* _Plain-text document sources_:
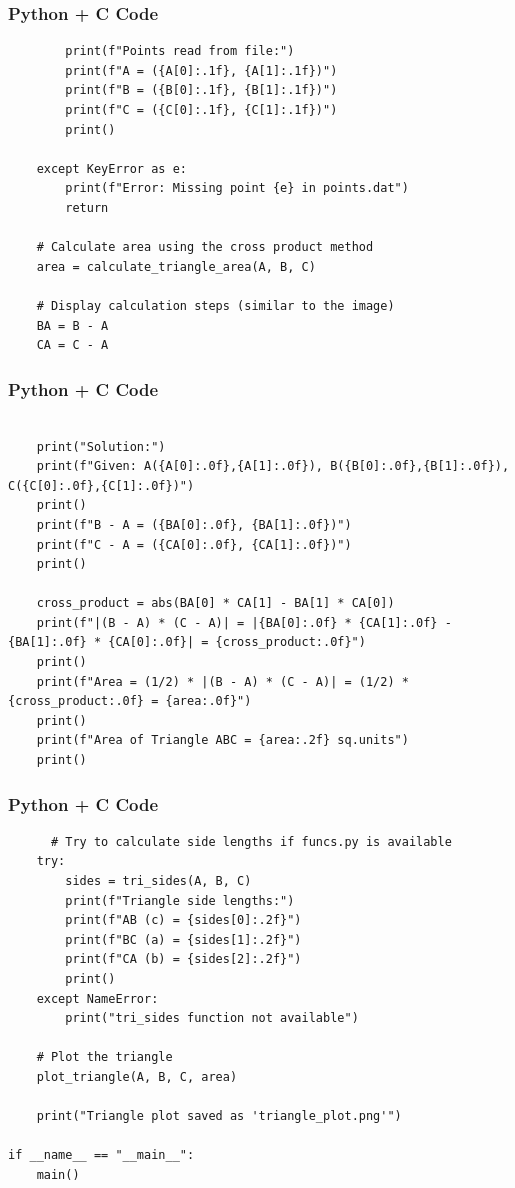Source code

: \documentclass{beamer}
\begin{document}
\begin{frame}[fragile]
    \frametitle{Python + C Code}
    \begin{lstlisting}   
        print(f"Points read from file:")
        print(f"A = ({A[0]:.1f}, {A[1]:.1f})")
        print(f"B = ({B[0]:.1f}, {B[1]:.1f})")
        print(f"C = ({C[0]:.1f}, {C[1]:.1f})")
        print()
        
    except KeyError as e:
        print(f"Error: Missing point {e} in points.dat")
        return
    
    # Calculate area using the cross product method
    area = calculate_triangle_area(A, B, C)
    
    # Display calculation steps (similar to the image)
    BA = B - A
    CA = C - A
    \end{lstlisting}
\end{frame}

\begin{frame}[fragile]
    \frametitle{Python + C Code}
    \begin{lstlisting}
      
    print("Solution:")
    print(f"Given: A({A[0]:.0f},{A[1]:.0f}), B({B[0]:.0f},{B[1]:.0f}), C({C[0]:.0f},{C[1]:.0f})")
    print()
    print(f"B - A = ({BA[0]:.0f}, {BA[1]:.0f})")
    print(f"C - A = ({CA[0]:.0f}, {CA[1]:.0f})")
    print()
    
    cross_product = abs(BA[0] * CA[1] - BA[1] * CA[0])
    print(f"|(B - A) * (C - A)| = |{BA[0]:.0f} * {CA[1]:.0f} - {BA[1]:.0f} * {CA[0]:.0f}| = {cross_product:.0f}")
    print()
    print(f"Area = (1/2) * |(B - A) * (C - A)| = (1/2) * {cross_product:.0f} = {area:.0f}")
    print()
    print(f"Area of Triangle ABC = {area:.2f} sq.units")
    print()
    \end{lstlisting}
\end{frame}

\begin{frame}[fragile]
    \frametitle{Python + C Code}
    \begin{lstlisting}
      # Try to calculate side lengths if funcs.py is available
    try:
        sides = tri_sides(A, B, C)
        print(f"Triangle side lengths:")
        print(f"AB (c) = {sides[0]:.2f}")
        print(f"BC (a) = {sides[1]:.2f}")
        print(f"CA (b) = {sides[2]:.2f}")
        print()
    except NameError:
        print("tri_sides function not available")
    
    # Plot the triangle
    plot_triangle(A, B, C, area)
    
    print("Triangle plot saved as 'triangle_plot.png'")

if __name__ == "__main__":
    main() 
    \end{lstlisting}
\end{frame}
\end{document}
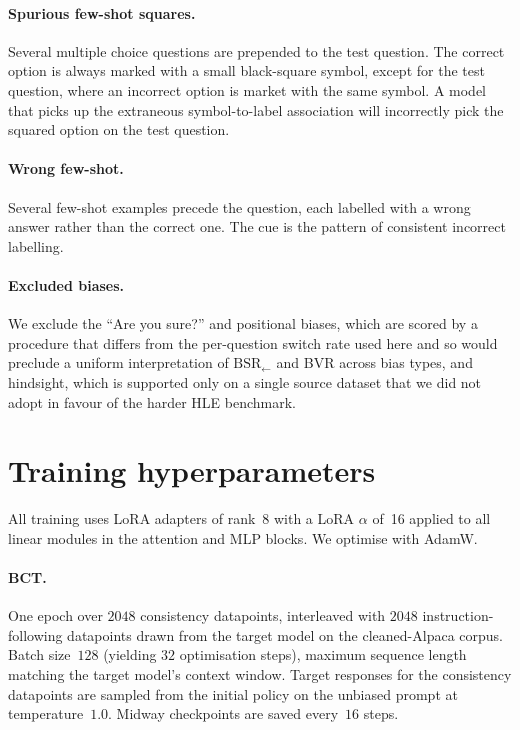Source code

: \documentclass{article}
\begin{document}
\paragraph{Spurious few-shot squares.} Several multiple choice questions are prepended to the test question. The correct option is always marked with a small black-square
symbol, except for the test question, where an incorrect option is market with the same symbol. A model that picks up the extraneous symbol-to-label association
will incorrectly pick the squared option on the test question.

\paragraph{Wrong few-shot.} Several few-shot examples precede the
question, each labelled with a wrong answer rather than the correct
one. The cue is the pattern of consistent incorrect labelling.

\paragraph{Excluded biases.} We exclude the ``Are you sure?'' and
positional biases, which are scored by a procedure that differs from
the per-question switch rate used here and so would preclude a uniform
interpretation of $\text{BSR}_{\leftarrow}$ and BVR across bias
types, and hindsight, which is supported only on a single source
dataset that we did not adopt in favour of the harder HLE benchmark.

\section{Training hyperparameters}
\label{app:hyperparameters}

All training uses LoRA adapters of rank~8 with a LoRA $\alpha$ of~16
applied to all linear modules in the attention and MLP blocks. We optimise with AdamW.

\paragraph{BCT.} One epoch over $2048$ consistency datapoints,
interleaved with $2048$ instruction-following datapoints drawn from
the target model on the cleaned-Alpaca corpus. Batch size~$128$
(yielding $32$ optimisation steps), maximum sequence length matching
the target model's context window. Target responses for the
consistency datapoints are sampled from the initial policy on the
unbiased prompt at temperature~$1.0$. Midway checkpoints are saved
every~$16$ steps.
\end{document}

* _Action item_:
Pictures are to be left out; repeat all the remaining data exactly.

* _Solution to this task_:
Source code

: \documentclass{beamer}
\begin{document}
\begin{frame}[fragile]
    \frametitle{Python + C Code}
    \begin{lstlisting}   
        print(f"Points read from file:")
        print(f"A = ({A[0]:.1f}, {A[1]:.1f})")
        print(f"B = ({B[0]:.1f}, {B[1]:.1f})")
        print(f"C = ({C[0]:.1f}, {C[1]:.1f})")
        print()
        
    except KeyError as e:
        print(f"Error: Missing point {e} in points.dat")
        return
    
    # Calculate area using the cross product method
    area = calculate_triangle_area(A, B, C)
    
    # Display calculation steps (similar to the image)
    BA = B - A
    CA = C - A
    \end{lstlisting}
\end{frame}

\begin{frame}[fragile]
    \frametitle{Python + C Code}
    \begin{lstlisting}
      
    print("Solution:")
    print(f"Given: A({A[0]:.0f},{A[1]:.0f}), B({B[0]:.0f},{B[1]:.0f}), C({C[0]:.0f},{C[1]:.0f})")
    print()
    print(f"B - A = ({BA[0]:.0f}, {BA[1]:.0f})")
    print(f"C - A = ({CA[0]:.0f}, {CA[1]:.0f})")
    print()
    
    cross_product = abs(BA[0] * CA[1] - BA[1] * CA[0])
    print(f"|(B - A) * (C - A)| = |{BA[0]:.0f} * {CA[1]:.0f} - {BA[1]:.0f} * {CA[0]:.0f}| = {cross_product:.0f}")
    print()
    print(f"Area = (1/2) * |(B - A) * (C - A)| = (1/2) * {cross_product:.0f} = {area:.0f}")
    print()
    print(f"Area of Triangle ABC = {area:.2f} sq.units")
    print()
    \end{lstlisting}
\end{frame}

\begin{frame}[fragile]
    \frametitle{Python + C Code}
    \begin{lstlisting}
      # Try to calculate side lengths if funcs.py is available
    try:
        sides = tri_sides(A, B, C)
        print(f"Triangle side lengths:")
        print(f"AB (c) = {sides[0]:.2f}")
        print(f"BC (a) = {sides[1]:.2f}")
        print(f"CA (b) = {sides[2]:.2f}")
        print()
    except NameError:
        print("tri_sides function not available")
    
    # Plot the triangle
    plot_triangle(A, B, C, area)
    
    print("Triangle plot saved as 'triangle_plot.png'")

if __name__ == "__main__":
    main() 
    \end{lstlisting}
\end{frame}
\end{document}
Source code

: \documentclass{article}
\begin{document}
\paragraph{Spurious few-shot squares.} Several multiple choice questions are prepended to the test question. The correct option is always marked with a small black-square
symbol, except for the test question, where an incorrect option is market with the same symbol. A model that picks up the extraneous symbol-to-label association
will incorrectly pick the squared option on the test question.

\paragraph{Wrong few-shot.} Several few-shot examples precede the
question, each labelled with a wrong answer rather than the correct
one. The cue is the pattern of consistent incorrect labelling.

\paragraph{Excluded biases.} We exclude the ``Are you sure?'' and
positional biases, which are scored by a procedure that differs from
the per-question switch rate used here and so would preclude a uniform
interpretation of $\text{BSR}_{\leftarrow}$ and BVR across bias
types, and hindsight, which is supported only on a single source
dataset that we did not adopt in favour of the harder HLE benchmark.

\section{Training hyperparameters}
\label{app:hyperparameters}

All training uses LoRA adapters of rank~8 with a LoRA $\alpha$ of~16
applied to all linear modules in the attention and MLP blocks. We optimise with AdamW.

\paragraph{BCT.} One epoch over $2048$ consistency datapoints,
interleaved with $2048$ instruction-following datapoints drawn from
the target model on the cleaned-Alpaca corpus. Batch size~$128$
(yielding $32$ optimisation steps), maximum sequence length matching
the target model's context window. Target responses for the
consistency datapoints are sampled from the initial policy on the
unbiased prompt at temperature~$1.0$. Midway checkpoints are saved
every~$16$ steps.
\end{document}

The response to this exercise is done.